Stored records
+---+

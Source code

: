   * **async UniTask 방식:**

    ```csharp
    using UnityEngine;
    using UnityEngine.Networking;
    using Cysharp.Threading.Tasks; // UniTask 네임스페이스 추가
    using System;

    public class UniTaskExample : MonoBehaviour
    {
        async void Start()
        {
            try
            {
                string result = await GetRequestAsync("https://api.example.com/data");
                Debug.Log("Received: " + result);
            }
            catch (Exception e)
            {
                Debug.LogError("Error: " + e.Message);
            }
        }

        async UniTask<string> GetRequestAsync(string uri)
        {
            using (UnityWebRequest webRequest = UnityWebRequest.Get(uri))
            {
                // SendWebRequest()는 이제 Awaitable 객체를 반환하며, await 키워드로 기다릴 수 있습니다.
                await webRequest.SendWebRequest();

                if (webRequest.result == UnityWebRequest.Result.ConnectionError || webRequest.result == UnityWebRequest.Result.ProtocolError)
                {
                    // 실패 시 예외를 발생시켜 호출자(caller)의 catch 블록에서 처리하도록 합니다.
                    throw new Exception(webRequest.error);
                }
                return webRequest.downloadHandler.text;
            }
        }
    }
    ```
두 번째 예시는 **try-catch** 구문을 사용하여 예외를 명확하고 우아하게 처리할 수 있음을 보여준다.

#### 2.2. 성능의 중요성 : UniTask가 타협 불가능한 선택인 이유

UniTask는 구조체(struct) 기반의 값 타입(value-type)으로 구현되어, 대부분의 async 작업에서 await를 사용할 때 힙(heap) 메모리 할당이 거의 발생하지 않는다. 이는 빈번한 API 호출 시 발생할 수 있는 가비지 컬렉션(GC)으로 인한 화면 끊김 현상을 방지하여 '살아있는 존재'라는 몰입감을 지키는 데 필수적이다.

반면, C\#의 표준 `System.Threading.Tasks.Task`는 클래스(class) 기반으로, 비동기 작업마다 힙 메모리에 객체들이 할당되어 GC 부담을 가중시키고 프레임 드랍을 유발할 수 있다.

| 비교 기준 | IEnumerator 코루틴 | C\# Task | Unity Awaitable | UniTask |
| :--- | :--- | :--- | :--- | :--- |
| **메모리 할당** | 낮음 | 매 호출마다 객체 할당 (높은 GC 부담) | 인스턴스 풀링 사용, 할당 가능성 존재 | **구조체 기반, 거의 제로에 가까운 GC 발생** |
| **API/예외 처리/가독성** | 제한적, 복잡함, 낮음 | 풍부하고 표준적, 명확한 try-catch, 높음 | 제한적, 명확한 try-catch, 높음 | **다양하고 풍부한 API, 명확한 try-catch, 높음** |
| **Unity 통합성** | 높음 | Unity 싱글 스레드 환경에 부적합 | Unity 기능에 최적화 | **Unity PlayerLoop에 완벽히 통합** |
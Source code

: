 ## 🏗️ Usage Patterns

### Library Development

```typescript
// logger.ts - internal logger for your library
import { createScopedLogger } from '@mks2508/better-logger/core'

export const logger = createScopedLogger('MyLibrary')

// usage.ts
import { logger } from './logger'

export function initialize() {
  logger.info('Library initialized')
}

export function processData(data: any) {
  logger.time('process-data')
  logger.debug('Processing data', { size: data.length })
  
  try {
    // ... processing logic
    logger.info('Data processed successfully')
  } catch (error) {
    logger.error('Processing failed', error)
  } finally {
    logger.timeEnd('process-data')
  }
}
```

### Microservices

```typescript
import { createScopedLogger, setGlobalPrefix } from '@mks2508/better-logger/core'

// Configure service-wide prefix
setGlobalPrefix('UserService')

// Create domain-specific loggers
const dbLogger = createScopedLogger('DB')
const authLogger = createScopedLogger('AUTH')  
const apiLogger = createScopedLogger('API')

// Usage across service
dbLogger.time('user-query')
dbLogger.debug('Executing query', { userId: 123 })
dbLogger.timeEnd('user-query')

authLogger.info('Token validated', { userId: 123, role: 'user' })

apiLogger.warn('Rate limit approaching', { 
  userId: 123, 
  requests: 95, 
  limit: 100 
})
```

+---+

Show the lines of the records that contain the word "SendWebRequest".

» Answer box:
                // SendWebRequest()는 이제 Awaitable 객체를 반환하며, await 키워드로 기다릴 수 있습니다.
                await webRequest.SendWebRequest();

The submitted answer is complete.